▶ **What you should do**
Whenever "tbody" appears in a line, please copy that line from the data.

▶ **Materials provided**
■ ■ ■ ■ ■ ■ ■
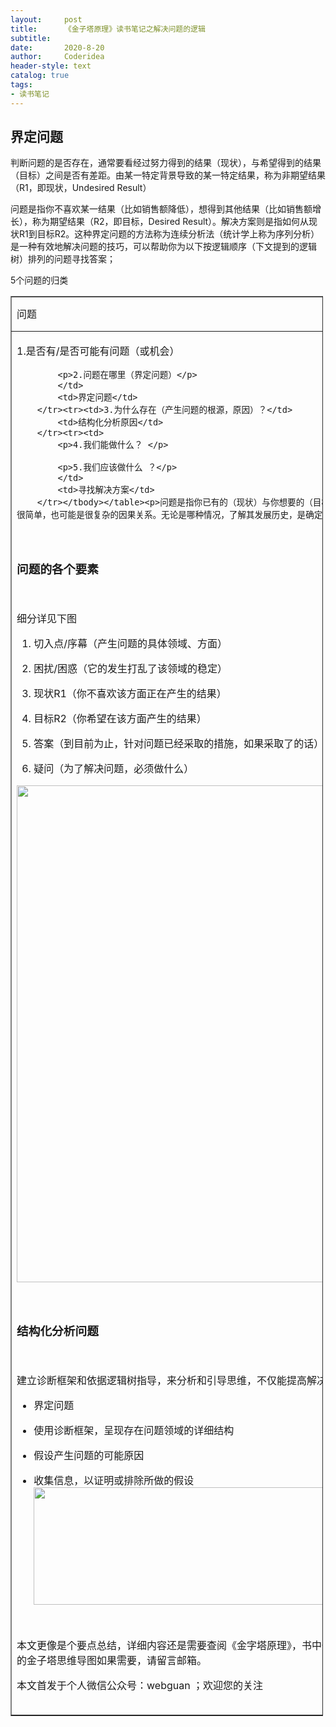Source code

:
 ```yaml
---
layout:     post
title:      《金子塔原理》读书笔记之解决问题的逻辑
subtitle:   
date:       2020-8-20
author:     Coderidea
header-style: text
catalog: true
tags:
- 读书笔记
--- 
```

<h2>界定问题</h2>

<p>判断问题的是否存在，通常要看经过努力得到的结果（现状），与希望得到的结果（目标）之间是否有差距。由某一特定背景导致的某一特定结果，称为非期望结果（R1，即现状，Undesired Result）</p>

<p>问题是指你不喜欢某一结果（比如销售额降低），想得到其他结果（比如销售额增长），称为期望结果（R2，即目标，Desired Result）。解决方案则是指如何从现状R1到目标R2。这种界定问题的方法称为连续分析法（统计学上称为序列分析）是一种有效地解决问题的技巧，可以帮助你为以下按逻辑顺序（下文提到的逻辑树）排列的问题寻找答案；</p>

<p>5个问题的归类</p>

<table border="1" cellpadding="1" cellspacing="1" style="width:500px;"><tbody><tr><td>问题</td>
			<td>归类</td>
		</tr><tr><td>
			<p>1.是否有/是否可能有问题（或机会）</p>

			<p>2.问题在哪里（界定问题）</p>
			</td>
			<td>界定问题</td>
		</tr><tr><td>3.为什么存在（产生问题的根源，原因）？</td>
			<td>结构化分析原因</td>
		</tr><tr><td>
			<p>4.我们能做什么？ </p>

			<p>5.我们应该做什么 ？</p>
			</td>
			<td>寻找解决方案</td>
		</tr></tbody></table><p>问题是指你已有的（现状）与你想要的（目标）之间存在差距，这种差距不是凭空产生的，而是来自某一背景，并在一系列特定的条件下产生的。条件可能可很简单，也可能是很复杂的因果关系。无论是哪种情况，了解其发展历史，是确定差距之性质和把握其重要性最基本的过程。</p>

<p> </p>

<h3>问题的各个要素</h3>

<p> </p>

<p>细分详见下图</p>

<ol><li>
	<p>切入点/序幕（产生问题的具体领域、方面）</p>
	</li>
	<li>
	<p>困扰/困惑（它的发生打乱了该领域的稳定）</p>
	</li>
	<li>
	<p>现状R1（你不喜欢该方面正在产生的结果）</p>
	</li>
	<li>
	<p>目标R2（你希望在该方面产生的结果）</p>
	</li>
	<li>
	<p>答案（到目前为止，针对问题已经采取的措施，如果采取了的话）</p>
	</li>
	<li>
	<p>疑问（为了解决问题，必须做什么）</p>
	</li>
</ol><p><img alt="" class="has" height="795" src="https://img-blog.csdnimg.cn/20181225085747839.png?x-oss-process=image/watermark,type_ZmFuZ3poZW5naGVpdGk,shadow_10,text_aHR0cHM6Ly9ibG9nLmNzZG4ubmV0L3RpYW55YXhpYW5n,size_16,color_FFFFFF,t_70" width="1178" /></p>

<p> </p>

<h3>结构化分析问题</h3>

<p> </p>

<p>建立诊断框架和依据逻辑树指导，来分析和引导思维，不仅能提高解决问题的效率，而且简化了把结果构建成金子塔的工作。</p>

<ul><li>
	<p>界定问题</p>
	</li>
	<li>
	<p>使用诊断框架，呈现存在问题领域的详细结构</p>
	</li>
	<li>
	<p>假设产生问题的可能原因</p>
	</li>
	<li>
	<p>收集信息，以证明或排除所做的假设<img alt="" class="has" height="188" src="https://img-blog.csdnimg.cn/20181225085809594.png" width="1003" /></p>
	</li>
</ul><p> </p>

<p>本文更像是个要点总结，详细内容还是需要查阅《金字塔原理》，书中也列举了许多的例子帮助你理解解决问题的逻辑，理解还需要训练和实践这种思维方式。关于文中的金子塔思维导图如果需要，请留言邮箱。</p>

<p>本文首发于个人微信公众号：webguan ；欢迎您的关注</p>

<p><img alt="" class="has" src="https://img-blog.csdn.net/20180825235533667?watermark/2/text/aHR0cHM6Ly9ibG9nLmNzZG4ubmV0L3RpYW55YXhpYW5n/font/5a6L5L2T/fontsize/400/fill/I0JBQkFCMA==/dissolve/70" /></p>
■ ■ ■ ■ ■ ■ ■
▶ **Exercise response**
<table border="1" cellpadding="1" cellspacing="1" style="width:500px;"><tbody><tr><td>问题</td>
		</tr></tbody></table><p>问题是指你已有的（现状）与你想要的（目标）之间存在差距，这种差距不是凭空产生的，而是来自某一背景，并在一系列特定的条件下产生的。条件可能可很简单，也可能是很复杂的因果关系。无论是哪种情况，了解其发展历史，是确定差距之性质和把握其重要性最基本的过程。</p>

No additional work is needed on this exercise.